PORT-OF-SPAIN - Prime Minister Stephen Harper assured Canada's military Sunday that he and most Canadians stand behind them, even if his political opposition does not.
Before leaving the Commonwealth summit in Trinidad and Tobago, Harper took another backhanded swipe at MPs and others who have questioned the handling of prisoners captured during the war in Afghanistan.
"Let me just say this," Harper said during a photo opportunity, "living as we do, in a time when some in the political arena do not hesitate before throwing the most serious of allegations at our men and women in uniform based on the most flimsy of evidence, remember that Canadians from coast to coast to coast are proud of you and stand behind you, and I am proud of you, and I stand beside you."
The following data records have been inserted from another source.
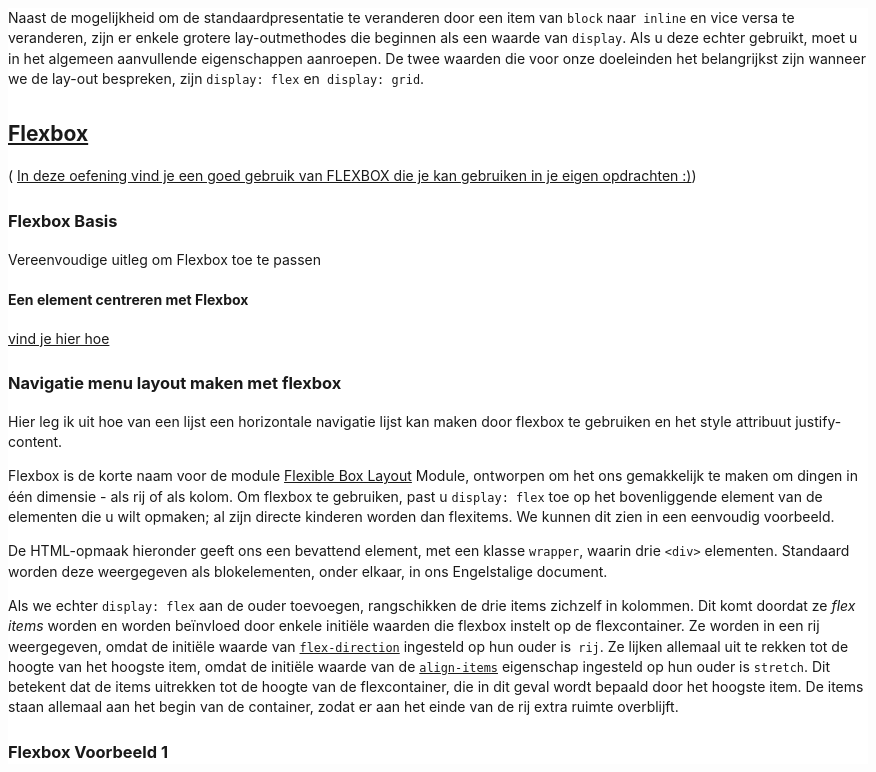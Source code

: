 Naast de mogelijkheid om de standaardpresentatie te veranderen door een item van `block` naar` inline` en vice versa te veranderen, zijn er enkele grotere lay-outmethodes die beginnen als een waarde van `display`. Als u deze echter gebruikt, moet u in het algemeen aanvullende eigenschappen aanroepen. De twee waarden die voor onze doeleinden het belangrijkst zijn wanneer we de lay-out bespreken, zijn `display: flex` en` display: grid`.

## [Flexbox](https://developer.mozilla.org/en-US/docs/Learn/CSS/CSS_layout/Introduction#Flexbox "Permalink to Flexbox")

( [In deze oefening vind je een goed gebruik van FLEXBOX die je kan gebruiken in je eigen opdrachten :)](https://codepen.io/GoldFlow/pen/VwKpyKY))



### Flexbox Basis

Vereenvoudige uitleg om Flexbox toe te passen

#### Een element centreren met Flexbox

[vind je hier hoe](https://goldflow.github.io/website-productie/praktisch-advies/#centreren-met-flexbox)

### Navigatie menu layout maken met flexbox

Hier leg ik uit hoe van een lijst een horizontale navigatie lijst kan maken door flexbox te gebruiken en het style attribuut justify-content.

<video width="600" controls>
<source src="flex-box-menu-space-around.mkv">
</video>


Flexbox is de korte naam voor de module [Flexible Box Layout](https://developer.mozilla.org/en-US/docs/Web/CSS/CSS_Flexible_Box_Layout) Module, ontworpen om het ons gemakkelijk te maken om dingen in één dimensie - als rij of als kolom. Om flexbox te gebruiken, past u `display: flex` toe op het bovenliggende element van de elementen die u wilt opmaken; al zijn directe kinderen worden dan flexitems. We kunnen dit zien in een eenvoudig voorbeeld.

De HTML-opmaak hieronder geeft ons een bevattend element, met een klasse `wrapper`, waarin drie `<div>` elementen. Standaard worden deze weergegeven als blokelementen, onder elkaar, in ons Engelstalige document.

Als we echter `display: flex` aan de ouder toevoegen, rangschikken de drie items zichzelf in kolommen. Dit komt doordat ze _flex items_ worden en worden beïnvloed door enkele initiële waarden die flexbox instelt op de flexcontainer. Ze worden in een rij weergegeven, omdat de initiële waarde van [`flex-direction`](https://developer.mozilla.org/en-US/docs/Web/CSS/flex-direction) ingesteld op hun ouder is` rij`. Ze lijken allemaal uit te rekken tot de hoogte van het hoogste item, omdat de initiële waarde van de [`align-items`](https://developer.mozilla.org/en-US/docs/Web/CSS/align-items ) eigenschap ingesteld op hun ouder is `stretch`. Dit betekent dat de items uitrekken tot de hoogte van de flexcontainer, die in dit geval wordt bepaald door het hoogste item. De items staan ​​allemaal aan het begin van de container, zodat er aan het einde van de rij extra ruimte overblijft.

### Flexbox Voorbeeld 1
The statement came in response to questions about Canada's prisoner-exchange practices in Afghanistan and committee testimony from intelligence specialist Richard Colvin.
Colvin told the Commons special committee on Afghanistan on Nov. 18 that as Canada's No. 2 diplomat in Kandahar he repeatedly warned that prisoners turned over to Afghan authorities by Canadian troops were probably being tortured.
Harper and his Conservative caucus have continually cast Colvin and others who have questioned prisoner protocols and the practices in Afghan prisons as Taliban dupes and unpatriotic critics of Canada's military.
The Tories have pointed fingers at their political opponents and played the patriotism card ever since opposition MPs and others began questioning prisoner transfer policies two years ago.
"I can understand the passion that the Leader of the Opposition and members of his party feel for the Taliban prisoners," Harper told the Commons on March 21, 2007.
"I just wish occasionally they would show the same passion for Canadian soldiers."
Yet Defence Minister Peter MacKay acknowledged Friday that his government knew of the problems and began to act shortly after taking office in January 2006.
A 2005 prisoner transfer agreement with the Afghan government was eventually renegotiated in May 2007 under intense public scrutiny after explosive media revelations about torture in Afghan prisons.
The international community has also acknowledged that torture is widely used in Afghan prisons.
An Afghan agency that was once entrusted to monitor Canadian-captured insurgents in Kandahar said last week it has documented nearly 400 cases of torture across the war-ravaged country.
The Afghanistan Independent Human Rights Commission said in its latest report it uncovered 47 cases of abuse in Kandahar, where Canadian troops have been based since 2005.
"Torture and other cruel, inhuman or degrading treatment are common in the majority of law enforcement institutions, and at least 98.5 per cent of interviewed victims have been tortured," said the commission's April 2009 study.
The independent study, which tracked abuse claims between 2001 and early 2008, shows the vast majority of them -- 243 -- were levelled in 2006 and 2007, when Colvin was in Afghanistan and warning the federal government about torture.